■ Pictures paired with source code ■
⟨
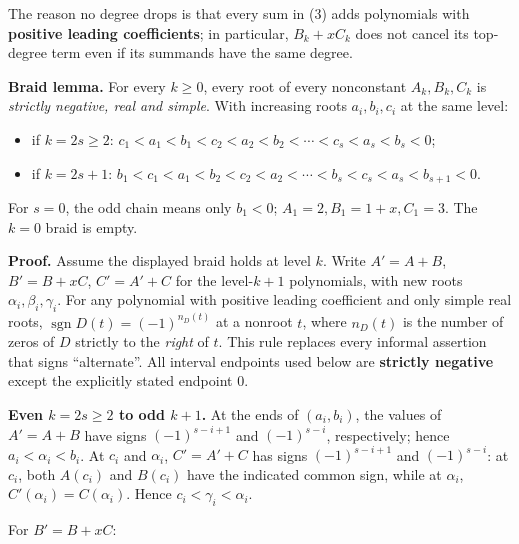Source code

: \documentclass[
  10pt,
]{article}
\providecommand{\tightlist}{%
  \setlength{\itemsep}{0pt}\setlength{\parskip}{0pt}}
\begin{document}
The reason no degree drops is that every sum in (3) adds polynomials
with \textbf{positive leading coefficients}; in particular, \(B_k+xC_k\)
does not cancel its top-degree term even if its summands have the same
degree.

\textbf{Braid lemma.} For every \(k\ge0\), every root of every
nonconstant \(A_k,B_k,C_k\) is \emph{strictly negative, real and
simple}. With increasing roots \(a_i,b_i,c_i\) at the same level:

\begin{itemize}
\tightlist
\item
  if \(k=2s\ge2\): \(c_1<a_1<b_1<c_2<a_2<b_2<\cdots<c_s<a_s<b_s<0\);
\item
  if \(k=2s+1\):
  \(b_1<c_1<a_1<b_2<c_2<a_2<\cdots<b_s<c_s<a_s<b_{s+1}<0\).
\end{itemize}

For \(s=0\), the odd chain means only \(b_1<0\);
\(A_1=2,B_1=1+x,C_1=3\). The \(k=0\) braid is empty.

\textbf{Proof.} Assume the displayed braid holds at level \(k\). Write
\(A'=A+B\), \(B'=B+xC\), \(C'=A'+C\) for the level-\(k+1\) polynomials,
with new roots \(\alpha_i,\beta_i,\gamma_i\). For any polynomial with
positive leading coefficient and only simple real roots,
\(\operatorname{sgn}D(t)=(-1)^{n_D(t)}\) at a nonroot \(t\), where
\(n_D(t)\) is the number of zeros of \(D\) strictly to the \emph{right}
of \(t\). This rule replaces every informal assertion that signs
``alternate''. All interval endpoints used below are \textbf{strictly
negative} except the explicitly stated endpoint \(0\).

\textbf{Even \(k=2s\ge2\) to odd \(k+1\).} At the ends of \((a_i,b_i)\),
the values of \(A'=A+B\) have signs \((-1)^{s-i+1}\) and \((-1)^{s-i}\),
respectively; hence \(a_i<\alpha_i<b_i\). At \(c_i\) and \(\alpha_i\),
\(C'=A'+C\) has signs \((-1)^{s-i+1}\) and \((-1)^{s-i}\): at \(c_i\),
both \(A(c_i)\) and \(B(c_i)\) have the indicated common sign, while at
\(\alpha_i\), \(C'(\alpha_i)=C(\alpha_i)\). Hence
\(c_i<\gamma_i<\alpha_i\).

For \(B'=B+xC\):
\end{document}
⟩
■ Problem to solve ■
Without copying the pictures, transcribe the entries exactly.

■ Response area ■
Source code

: \documentclass[
  10pt,
]{article}
\providecommand{\tightlist}{%
  \setlength{\itemsep}{0pt}\setlength{\parskip}{0pt}}
\begin{document}
The reason no degree drops is that every sum in (3) adds polynomials
with \textbf{positive leading coefficients}; in particular, \(B_k+xC_k\)
does not cancel its top-degree term even if its summands have the same
degree.

\textbf{Braid lemma.} For every \(k\ge0\), every root of every
nonconstant \(A_k,B_k,C_k\) is \emph{strictly negative, real and
simple}. With increasing roots \(a_i,b_i,c_i\) at the same level:

\begin{itemize}
\tightlist
\item
  if \(k=2s\ge2\): \(c_1<a_1<b_1<c_2<a_2<b_2<\cdots<c_s<a_s<b_s<0\);
\item
  if \(k=2s+1\):
  \(b_1<c_1<a_1<b_2<c_2<a_2<\cdots<b_s<c_s<a_s<b_{s+1}<0\).
\end{itemize}

For \(s=0\), the odd chain means only \(b_1<0\);
\(A_1=2,B_1=1+x,C_1=3\). The \(k=0\) braid is empty.

\textbf{Proof.} Assume the displayed braid holds at level \(k\). Write
\(A'=A+B\), \(B'=B+xC\), \(C'=A'+C\) for the level-\(k+1\) polynomials,
with new roots \(\alpha_i,\beta_i,\gamma_i\). For any polynomial with
positive leading coefficient and only simple real roots,
\(\operatorname{sgn}D(t)=(-1)^{n_D(t)}\) at a nonroot \(t\), where
\(n_D(t)\) is the number of zeros of \(D\) strictly to the \emph{right}
of \(t\). This rule replaces every informal assertion that signs
``alternate''. All interval endpoints used below are \textbf{strictly
negative} except the explicitly stated endpoint \(0\).

\textbf{Even \(k=2s\ge2\) to odd \(k+1\).} At the ends of \((a_i,b_i)\),
the values of \(A'=A+B\) have signs \((-1)^{s-i+1}\) and \((-1)^{s-i}\),
respectively; hence \(a_i<\alpha_i<b_i\). At \(c_i\) and \(\alpha_i\),
\(C'=A'+C\) has signs \((-1)^{s-i+1}\) and \((-1)^{s-i}\): at \(c_i\),
both \(A(c_i)\) and \(B(c_i)\) have the indicated common sign, while at
\(\alpha_i\), \(C'(\alpha_i)=C(\alpha_i)\). Hence
\(c_i<\gamma_i<\alpha_i\).

For \(B'=B+xC\):
\end{document}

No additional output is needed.